WHAT THE EXERCISE ASKS
Find and copy every line in the records that includes the string "developer".

PROVIDED DATA
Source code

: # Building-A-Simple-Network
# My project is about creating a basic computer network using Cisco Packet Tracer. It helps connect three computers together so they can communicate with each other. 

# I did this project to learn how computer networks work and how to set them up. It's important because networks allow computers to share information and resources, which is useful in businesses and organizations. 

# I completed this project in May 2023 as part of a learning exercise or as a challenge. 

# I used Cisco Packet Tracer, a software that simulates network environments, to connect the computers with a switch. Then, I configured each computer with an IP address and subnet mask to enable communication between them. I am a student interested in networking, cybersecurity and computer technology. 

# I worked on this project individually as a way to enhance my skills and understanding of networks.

* * *

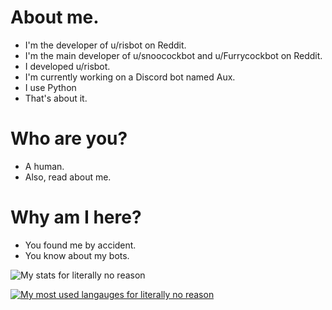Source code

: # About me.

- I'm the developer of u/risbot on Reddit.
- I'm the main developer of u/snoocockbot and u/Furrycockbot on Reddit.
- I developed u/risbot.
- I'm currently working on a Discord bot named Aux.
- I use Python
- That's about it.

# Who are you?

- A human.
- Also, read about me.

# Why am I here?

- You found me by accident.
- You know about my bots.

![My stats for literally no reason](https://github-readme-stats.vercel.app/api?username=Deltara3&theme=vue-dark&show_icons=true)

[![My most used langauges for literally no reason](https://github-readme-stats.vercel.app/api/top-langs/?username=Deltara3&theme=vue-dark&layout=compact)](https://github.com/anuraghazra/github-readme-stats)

WORKED SOLUTION
- I'm the developer of u/risbot on Reddit.
- I'm the main developer of u/snoocockbot and u/Furrycockbot on Reddit.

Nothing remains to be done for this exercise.